Zeroes in the Complex Beta Plane Of 2D Ising Block Spin Boltzmannians

TL;DR

This paper analyzes the distribution of zeroes of effective Boltzmannian polynomials in the complex Beta plane for the 2D Ising model, revealing insights into the regularity and potential pathologies of block spin transformations.

Contribution

It computes and examines the zeroes of effective Boltzmannians for 2D Ising model block spins using transfer matrix techniques, highlighting their distribution and implications.

Findings

Zeroes reflect the regularity of block spin transformations.

Spurious zeroes approach the positive real axis at large Beta.
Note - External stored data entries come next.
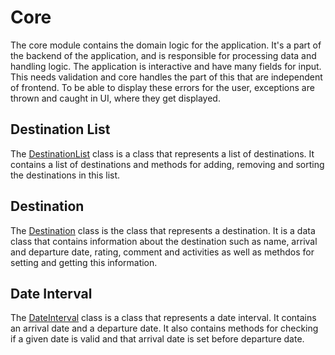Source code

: # Core

The core module contains the domain logic for the application. It's a part of the backend of the application, and is responsible for processing data and handling logic. The application is interactive and have many fields for input. This needs validation and core handles the part of this that are independent of frontend. To be able to display these errors for the user, exceptions are thrown and caught in UI, where they get displayed.

## Destination List

The [DestinationList](/travelu/core/src/main/java/travelu/core/DestinationList.java) class is a class that represents a list of destinations. It contains a list of destinations and methods for adding, removing and sorting the destinations in this list.

## Destination

The [Destination](/travelu/core/src/main/java/travelu/core/Destination.java) class is the class that represents a destination. It is a data class that contains information about the destination such as name, arrival and departure date, rating, comment and activities as well as methdos for setting and getting this information.

## Date Interval

The [DateInterval](/travelu/core/src/main/java/travelu/core/DateInterval.java) class is a class that represents a date interval. It contains an arrival date and a departure date. It also contains methods for checking if a given date is valid and that arrival date is set before departure date.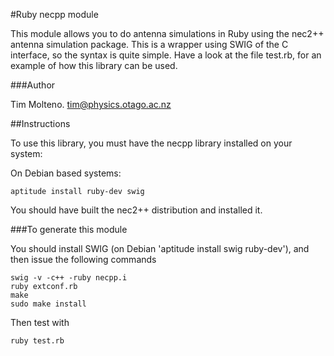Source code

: #Ruby necpp module

This module allows you to do antenna simulations in Ruby using the nec2++ antenna
simulation package. This is a wrapper using SWIG of the C interface, so the syntax
is quite simple. Have a look at the file test.rb, for an example of how this 
library can be used.

###Author

Tim Molteno. tim@physics.otago.ac.nz

##Instructions

To use this library, you must have the necpp library installed on your system:

On Debian based systems:

	aptitude install ruby-dev swig

You should have built the nec2++ distribution and installed it.

###To generate this module

You should install SWIG (on Debian 'aptitude install swig ruby-dev'), and then
issue the following commands

	swig -v -c++ -ruby necpp.i
	ruby extconf.rb
	make
	sudo make install

Then test with 

	ruby test.rb
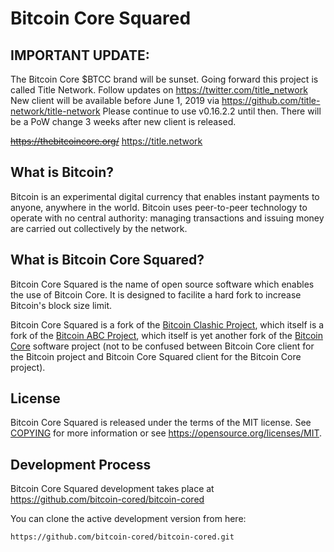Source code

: Bitcoin Core Squared
====================

IMPORTANT UPDATE:
-----------------
The Bitcoin Core $BTCC brand will be sunset.
Going forward this project is called Title Network.
Follow updates on https://twitter.com/title_network
New client will be available before June 1, 2019 via https://github.com/title-network/title-network
Please continue to use v0.16.2.2 until then. There will be a PoW change 3 weeks after new client is released.

~~https://thebitcoincore.org/~~
https://title.network

What is Bitcoin?
----------------

Bitcoin is an experimental digital currency that enables instant payments to
anyone, anywhere in the world. Bitcoin uses peer-to-peer technology to operate
with no central authority: managing transactions and issuing money are carried
out collectively by the network.

What is Bitcoin Core Squared?
-----------------------------

Bitcoin Core Squared is the name of open source software which enables the use of Bitcoin Core.
It is designed to facilite a hard fork to increase Bitcoin's block size limit.

Bitcoin Core Squared is a fork of the [Bitcoin Clashic Project](http://bitcoinclashic.org),
which itself is a fork of the [Bitcoin ABC Project](https://bitcoinabc.org),
which itself is yet another fork of the [Bitcoin Core](https://bitcoincore.org) software project
(not to be confused between Bitcoin Core client for the Bitcoin project and Bitcoin Core Squared
client for the Bitcoin Core project).

License
-------

Bitcoin Core Squared is released under the terms of the MIT license. See [COPYING](COPYING) 
for more information or see https://opensource.org/licenses/MIT.

Development Process
-------------------

Bitcoin Core Squared development takes place at https://github.com/bitcoin-cored/bitcoin-cored

You can clone the active development version from here:

    https://github.com/bitcoin-cored/bitcoin-cored.git
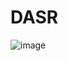 # DASR
![image](https://developer.qcloudimg.com/http-save/yehe-8259540/50c74695f7f10fcad5214a7ad52cbbf5.png)
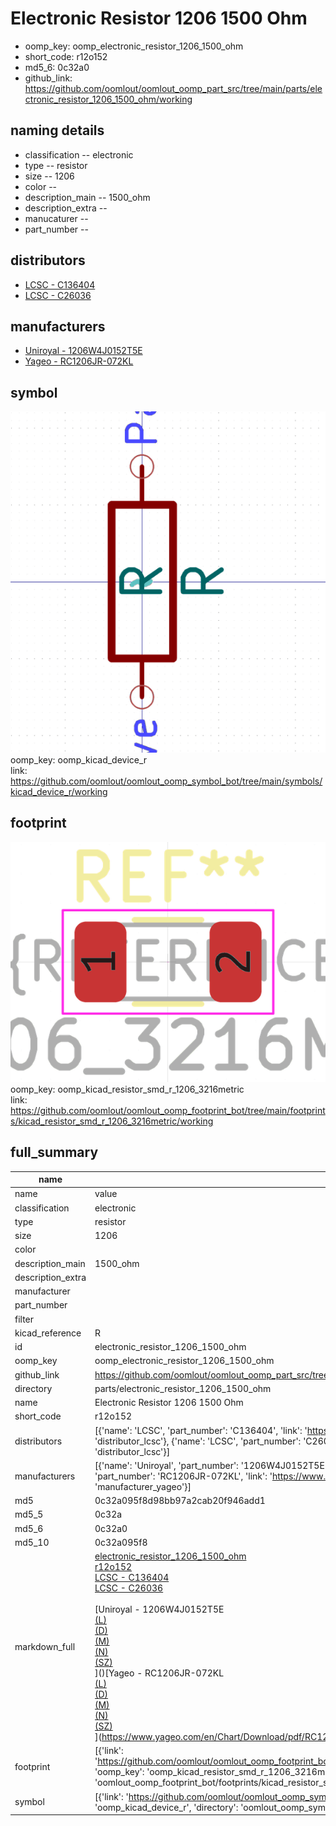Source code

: # Electronic Resistor 1206 1500 Ohm

  
* oomp_key: oomp_electronic_resistor_1206_1500_ohm 
* short_code: r12o152
* md5_6: 0c32a0  
* github_link: https://github.com/oomlout/oomlout_oomp_part_src/tree/main/parts/electronic_resistor_1206_1500_ohm/working  
## naming details
* classification -- electronic
* type -- resistor
* size -- 1206
* color -- 
* description_main -- 1500_ohm
* description_extra -- 
* manucaturer -- 
* part_number -- 

## distributors
* [LCSC - C136404](https://lcsc.com/product-detail/C136404.html)  
* [LCSC - C26036](https://lcsc.com/product-detail/C26036.html)  

## manufacturers
* [Uniroyal - 1206W4J0152T5E]()  
* [Yageo - RC1206JR-072KL](https://www.yageo.com/en/Chart/Download/pdf/RC1206JR-072KL)  

## symbol

![](symbol/0/working/working_600.png)  
oomp_key: oomp_kicad_device_r  
link: https://github.com/oomlout/oomlout_oomp_symbol_bot/tree/main/symbols/kicad_device_r/working  

## footprint

![](footprint/0/working/working_600.png)  
oomp_key: oomp_kicad_resistor_smd_r_1206_3216metric  
link: https://github.com/oomlout/oomlout_oomp_footprint_bot/tree/main/footprints/kicad_resistor_smd_r_1206_3216metric/working  

## full_summary
| name | value | 
| --- | --- | 
| name | value | 
| classification | electronic | 
| type | resistor | 
| size | 1206 | 
| color |  | 
| description_main | 1500_ohm | 
| description_extra |  | 
| manufacturer |  | 
| part_number |  | 
| filter |  | 
| kicad_reference | R | 
| id | electronic_resistor_1206_1500_ohm | 
| oomp_key | oomp_electronic_resistor_1206_1500_ohm | 
| github_link | https://github.com/oomlout/oomlout_oomp_part_src/tree/main/parts/electronic_resistor_1206_1500_ohm/working | 
| directory | parts/electronic_resistor_1206_1500_ohm | 
| name | Electronic Resistor 1206 1500 Ohm | 
| short_code | r12o152 | 
| distributors | [{'name': 'LCSC', 'part_number': 'C136404', 'link': 'https://lcsc.com/product-detail/C136404.html', 'id': 'distributor_lcsc'}, {'name': 'LCSC', 'part_number': 'C26036', 'link': 'https://lcsc.com/product-detail/C26036.html', 'id': 'distributor_lcsc'}] | 
| manufacturers | [{'name': 'Uniroyal', 'part_number': '1206W4J0152T5E', 'link': '', 'id': 'manufacturer_uniroyal'}, {'name': 'Yageo', 'part_number': 'RC1206JR-072KL', 'link': 'https://www.yageo.com/en/Chart/Download/pdf/RC1206JR-072KL', 'id': 'manufacturer_yageo'}] | 
| md5 | 0c32a095f8d98bb97a2cab20f946add1 | 
| md5_5 | 0c32a | 
| md5_6 | 0c32a0 | 
| md5_10 | 0c32a095f8 | 
| markdown_full | [electronic_resistor_1206_1500_ohm](https://github.com/oomlout/oomlout_oomp_part_src/tree/main/parts/electronic_resistor_1206_1500_ohm/working)<br>[r12o152](https://github.com/oomlout/oomlout_oomp_part_src/tree/main/parts/electronic_resistor_1206_1500_ohm/working)<br>[LCSC - C136404<br>](https://lcsc.com/product-detail/C136404.html)[LCSC - C26036<br>](https://lcsc.com/product-detail/C26036.html)<br>[Uniroyal - 1206W4J0152T5E<br>[(L)<br>](https://www.lcsc.com/search?q=1206W4J0152T5E)[(D)<br>](https://www.digikey.com/en/products?,keywords=1206W4J0152T5E)[(M)<br>](https://www.mouser.com/Search/Refine?Keyword=1206W4J0152T5E)[(N)<br>](https://www.newark.com/search?st=1206W4J0152T5E)[(SZ)<br>](https://so.szlcsc.com/global.html?k=1206W4J0152T5E)]()[Yageo - RC1206JR-072KL<br>[(L)<br>](https://www.lcsc.com/search?q=RC1206JR-072KL)[(D)<br>](https://www.digikey.com/en/products?,keywords=RC1206JR-072KL)[(M)<br>](https://www.mouser.com/Search/Refine?Keyword=RC1206JR-072KL)[(N)<br>](https://www.newark.com/search?st=RC1206JR-072KL)[(SZ)<br>](https://so.szlcsc.com/global.html?k=RC1206JR-072KL)](https://www.yageo.com/en/Chart/Download/pdf/RC1206JR-072KL) | 
| footprint | [{'link': 'https://github.com/oomlout/oomlout_oomp_footprint_bot/tree/main/foootprntss/kicad_resistor_smd_r_1206_3216metric', 'oomp_key': 'oomp_kicad_resistor_smd_r_1206_3216metric', 'directory': 'oomlout_oomp_footprint_bot/footprints/kicad_resistor_smd_r_1206_3216metric//working/working.kicad_mod'}] | 
| symbol | [{'link': 'https://github.com/oomlout/oomlout_oomp_symbol_bot/tree/main/symbols/kicad_device_r', 'oomp_key': 'oomp_kicad_device_r', 'directory': 'oomlout_oomp_symbol_bot/symbols/kicad_device_r//working/working.kicad_sym'}] | 
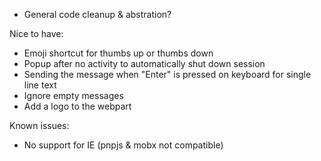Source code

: * General code cleanup & abstration?

Nice to have:

* Emoji shortcut for thumbs up or thumbs down
* Popup after no activity to automatically shut down session
* Sending the message when "Enter" is pressed on keyboard for single line text
* Ignore empty messages
* Add a logo to the webpart

Known issues:
* No support for IE (pnpjs & mobx not compatible)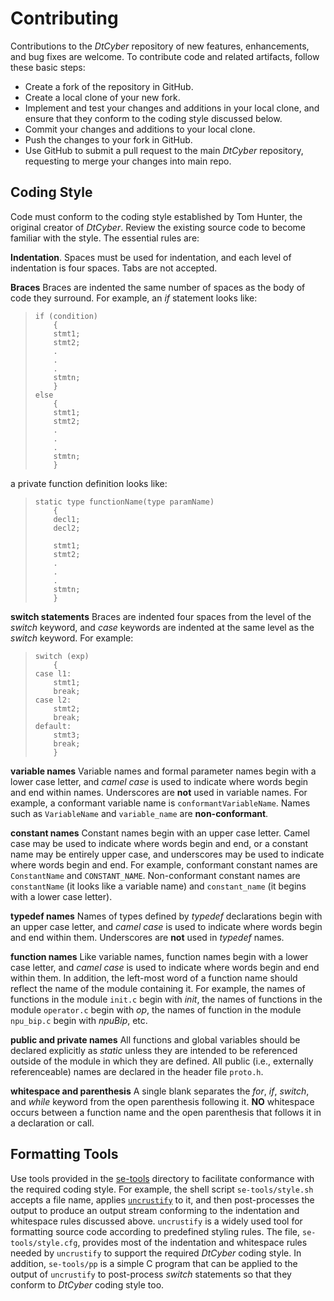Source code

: # Contributing
Contributions to the *DtCyber* repository of new features, enhancements, and bug
fixes are welcome. To contribute code and related artifacts, follow these basic
steps:

* Create a fork of the repository in GitHub.
* Create a local clone of your new fork.
* Implement and test your changes and additions in your local clone, and ensure that
they conform to the coding style discussed below.
* Commit your changes and additions to your local clone.
* Push the changes to your fork in GitHub.
* Use GitHub to submit a pull request to the main *DtCyber* repository, requesting to
merge your changes into main repo.

## Coding Style
Code must conform to the coding style established by Tom Hunter, the original creator of *DtCyber*. Review the existing source code to become familiar with the style. The
essential rules are:

**Indentation**. Spaces must be used for indentation, and each level of indentation
is four spaces. Tabs are not accepted.

**Braces** Braces are indented the same number of spaces as the body of code they surround. For example, an *if* statement looks like:

>     if (condition)
>         {
>         stmt1;
>         stmt2;
>         .
>         .
>         .
>         stmtn;
>         }
>     else
>         {
>         stmt1;
>         stmt2;
>         .
>         .
>         .
>         stmtn;
>         }

a private function definition looks like:

>     static type functionName(type paramName)
>         {
>         decl1;
>         decl2;
>         
>         stmt1;
>         stmt2;
>         .
>         .
>         .
>         stmtn;
>         }

**switch statements** Braces are indented four spaces from the level of the
*switch* keyword, and *case* keywords are indented at the same level as the
*switch* keyword. For example:
    
>     switch (exp)
>         {
>     case l1:
>         stmt1;
>         break;
>     case l2:
>         stmt2;
>         break;
>     default:
>         stmt3;
>         break;
>         }

**variable names** Variable names and formal parameter names begin with a lower case
letter, and *camel case* is used to indicate where words begin and end within names.
Underscores are **not** used in variable names. For example, a conformant variable
name is `conformantVariableName`. Names such as `VariableName` and `variable_name`
are **non-conformant**.

**constant names** Constant names begin with an upper case letter. Camel case may be used to indicate where words begin and end, or a constant name may be entirely upper
case, and underscores may be used to indicate where words begin and end. For example,
conformant constant names are `ConstantName` and `CONSTANT_NAME`. Non-conformant
constant names are `constantName` (it looks like a variable name) and `constant_name`
(it begins with a lower case letter).

**typedef names** Names of types defined by *typedef* declarations begin with an
upper case letter, and *camel case* is used to indicate where words begin and end
within them. Underscores are **not** used in *typedef* names.

**function names** Like variable names, function names begin with a lower case
letter, and *camel case* is used to indicate where words begin and end within them.
In addition, the left-most word of a function name should reflect the name of the
module containing it. For example, the names of functions in the module `init.c`
begin with *init*, the names of functions in the module `operator.c` begin with *op*,
the names of function in the module `npu_bip.c` begin with *npuBip*, etc.

**public and private names** All functions and global variables should be declared
explicitly as *static* unless they are intended to be referenced outside of the
module in which they are defined. All public (i.e., externally referenceable) names
are declared in the header file `proto.h`.

**whitespace and parenthesis** A single blank separates the *for*, *if*, *switch*,
and *while* keyword from the open parenthesis following it. **NO** whitespace occurs
between a function name and the open parenthesis that follows it in a declaration or
call.

## Formatting Tools
Use tools provided in the [se-tools](se-tools) directory to facilitate conformance
with the required coding style. For example, the shell script `se-tools/style.sh`
accepts a file name, applies [`uncrustify`](https://github.com/uncrustify/uncrustify)
to it, and then post-processes the output to produce an output stream conforming to
the indentation and whitespace rules discussed above. `uncrustify` is a widely used
tool for formatting source code according to predefined styling rules. The file, `se-tools/style.cfg`, provides most of the indentation and whitespace rules needed by `uncrustify` to support the required *DtCyber* coding style. In addition, `se-tools/pp` is a simple C program that can be applied to the output of `uncrustify` to post-process *switch* statements so that they conform to *DtCyber* coding style too.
Potential link between zeroes and renormalization group pathologies.

Abstract

Effective Boltzmannians in the sense of the block spin renormalization group are computed for the 2D Ising model. The blocking is done with majority and Kadanoff rules for blocks of size 2 by 2. Transfer matrix techniques allow the determination of the effective Boltzmannians as polynomials in u=exp(4 Beta) for lattices of up to 4 by 4 blocks. The zeroes of these polynomials are computed for all non-equivalent block spin configurations. Their distribution in the complex Beta plane reflects the regularity structure of the block spin transformation. In the case of the Kadanoff rule spurious zeroes approach the positive real Beta axis at large values of Beta. They might be related to the renormalization group pathologies discussed in the literature.